Why are we funding this project

The private rented sector needs to undergo significant changes to make it a place where people can truly feel happy and settled in their homes. Landlords and tenants are at the heart of the private rented sector, but tenants’ experiences have often been overlooked. Working collaboratively with many stakeholders, Fair Housing Futures is finding system-wide solutions to transform private renting for vulnerable tenants in Greater Manchester.

Strategic purpose

  • Tenants will have a stronger voice in debates on the private rented sector and housing.
  • To build more robust evidence of the solutions to address the issues of cost, quality, security and access in the private rented sector and ensuring it is available and used to inform policy and practice.

Project description

Central to the approach being taken by Fair Housing Futures is the focus on collaborative working. The project is bringing together a wide range of stakeholders to find ways to make the private rented sector deliver decent and affordable housing. The project will also maximise the opportunities presented by the metro mayoral political system for influencing local and, in time, national changes to policy and practice.

Until now, tenants’ voices have been conspicuously absent from debates about improving the private rented sector. Fair Housing Futures is working to redress the balance of power so that tenants are routinely included in debates about changes to the private rented sector.

The project will innovate and improve upon services and interventions. Ideas for solutions have been explored through a £600,000 test and learn grants programme to find out what works in Greater Manchester and what could be applied elsewhere. The projects funded through this test and learn programme were announced in February 2020 and are:

  • The Bond Board’s private rented sector navigators
    The Bond Board’s private rented sector navigators will do outreach work with letting agents to prevent homelessness by dealing with welfare benefit queries and reducing rent arrears. Training will also be given to letting agents about Universal Credit, to help remove the barriers often experienced when vulnerable people need toto rent properties.
  • Salford City Council’s private rented sector Tenancy Support Officer
    A partnership model between social housing providers and private rented sector landlords will enable the private rented sector to benefit from the expertise of those providing social homes.
  • Wigan Council’s Tenant Champion
    A new tenants’ champion will work to tackle concerns about poor property management standards, whilst building relationships between landlords and tenants, to create an engaged and supportive community.
  • Justlife’s Outreach/Landlord Liaison Officer
    This project will improve the experiences of those living in the 50 unsupported temporary accommodation properties identified across Greater Manchester. Justlife will provide information and support to both landlords and tenants.
  • Acorn’s Renters Voice Manchester
    This builds on Acorn’s work as a community union, to help it grow and build capacity. Acorn will be listening to and representing vulnerable tenants across Greater Manchester.

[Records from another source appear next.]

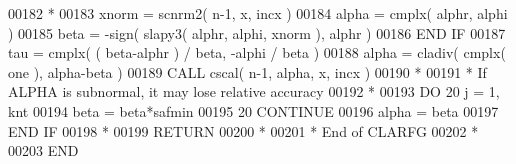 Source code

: \begin{DoxyCode}
00182 \textcolor{comment}{*}
00183             xnorm = scnrm2( n-1, x, incx )
00184             alpha = cmplx( alphr, alphi )
00185             beta = -sign( slapy3( alphr, alphi, xnorm ), alphr )
00186 \textcolor{keywordflow}{         END IF}
00187          tau = cmplx( ( beta-alphr ) / beta, -alphi / beta )
00188          alpha = cladiv( cmplx( one ), alpha-beta )
00189          \textcolor{keyword}{CALL }cscal( n-1, alpha, x, incx )
00190 \textcolor{comment}{*}
00191 \textcolor{comment}{*        If ALPHA is subnormal, it may lose relative accuracy}
00192 \textcolor{comment}{*}
00193          \textcolor{keywordflow}{DO} 20 j = 1, knt
00194             beta = beta*safmin
00195  20      \textcolor{keywordflow}{CONTINUE}
00196          alpha = beta
00197 \textcolor{keywordflow}{      END IF}
00198 \textcolor{comment}{*}
00199       \textcolor{keywordflow}{RETURN}
00200 \textcolor{comment}{*}
00201 \textcolor{comment}{*     End of CLARFG}
00202 \textcolor{comment}{*}
00203 \textcolor{keyword}{      END}
\end{DoxyCode}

To deliver Fair Housing Futures, a project manager reports to the partnership board, which includes representatives from the mayoral combined authority, housing providers, local authorities, charities, landlords, relevant agencies and, most importantly, existing private sector tenants and those with lived experience of the private rented sector. The project manager is hosted by Shelter Greater Manchester.

This work was initiated by the Nationwide Foundation and is the first place-based funding approach for us.

The work began in autumn 2017 and is expected to continue for up to five years.